Frankland Estate Isolation Ridge Shiraz 2009
Syrah/Shiraz from Australia
Frankland Estate Isolation Ridge Shiraz 2009 is an intensely flavored, concentrated wine distinguished by pristine fruit and enticing mineral complexity. It is bright deep purple-red in color. The nose is a complex and concentrated blend of fruit aromas with spice, black pepper and ironstone flintiness with hints of oak. A core of fruit gives weight to the front palate while blackberry, black olive, ironstone and the use of subtle, spicy French oak give complexity. Red currant and dark plum complements the fine-grained tannins, which give the wine length.

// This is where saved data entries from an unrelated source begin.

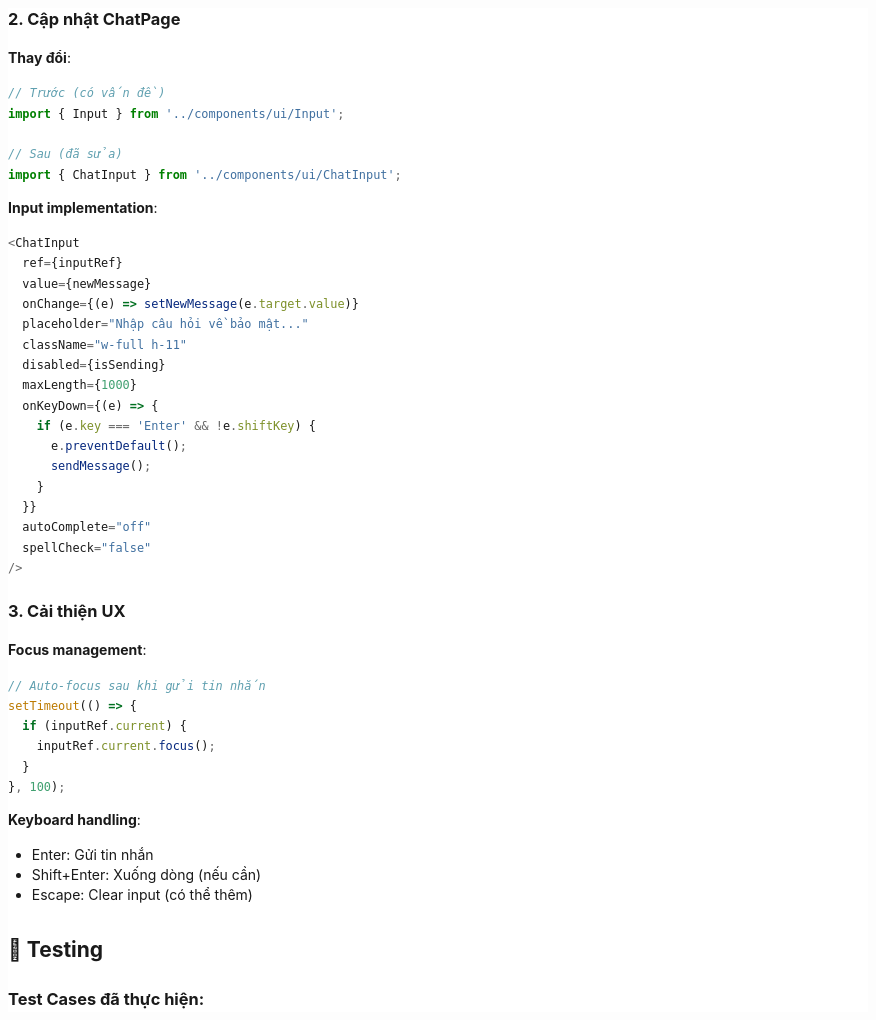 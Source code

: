 ### 2. Cập nhật ChatPage

**Thay đổi**:
```javascript
// Trước (có vấn đề)
import { Input } from '../components/ui/Input';

// Sau (đã sửa)
import { ChatInput } from '../components/ui/ChatInput';
```

**Input implementation**:
```javascript
<ChatInput
  ref={inputRef}
  value={newMessage}
  onChange={(e) => setNewMessage(e.target.value)}
  placeholder="Nhập câu hỏi về bảo mật..."
  className="w-full h-11"
  disabled={isSending}
  maxLength={1000}
  onKeyDown={(e) => {
    if (e.key === 'Enter' && !e.shiftKey) {
      e.preventDefault();
      sendMessage();
    }
  }}
  autoComplete="off"
  spellCheck="false"
/>
```

### 3. Cải thiện UX

**Focus management**:
```javascript
// Auto-focus sau khi gửi tin nhắn
setTimeout(() => {
  if (inputRef.current) {
    inputRef.current.focus();
  }
}, 100);
```

**Keyboard handling**:
- Enter: Gửi tin nhắn
- Shift+Enter: Xuống dòng (nếu cần)
- Escape: Clear input (có thể thêm)

## 🧪 Testing

### Test Cases đã thực hiện:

Wine & Spirits - "Graceful, delicate and charming in its cool stony feel, as well as its scent of roses, rosemary and cracked black pepper, this wine seems to set everything right in the world with the very first sip. It has the brightness Syrah expresses in the best sites, lifting right out of its substantial black tannins so the final impression is vibrant and light. This would be delicious with a grilled pork chop, or alone just to contemplate on its own. The Smith-Cullam family started planting this vineyard on an ironstone ridge in 1988, a mix of gravel and loam over clay – soils they sustain with the help of their flocks of guinea fowl and sheep."
Wine Enthusiast - "Meaty and intense, this Shiraz is loaded with scents and flavors of cracked pepper, pungent coffee, roasted meat and ripe blackberries. It’s full bodied yet never seems heavy despite a sensation of warmth on the long, richly textured finish. Drink now–2020."
Australian Wine Companion - "Great Southern produces a distinctly savoury style of shiraz and this is no exception; red and black fruits, leather, spice and roasted meats on the bouquet; the palate is medium bodied, high in acidity and shows rugged, yet ripe, tannins; long and interesting."
The Wine Advocate - "Deep garnet-purple in color, the 2009 Isolation Ridge Shiraz gives notes of black cherry compote and warm blueberries with nuances of violets, nutmeg and black truffles. Medium to full-bodied, it offers a taut structure in the mouth with a medium level of grainy tannins and enlivening acid, finishing long. Drink this one now to 2017+."
Wine Spectator - "A vibrant style, with lacy acidity adding lift to the blueberry and black currant flavors, revealing shades of smoke and pepper as the finish lingers."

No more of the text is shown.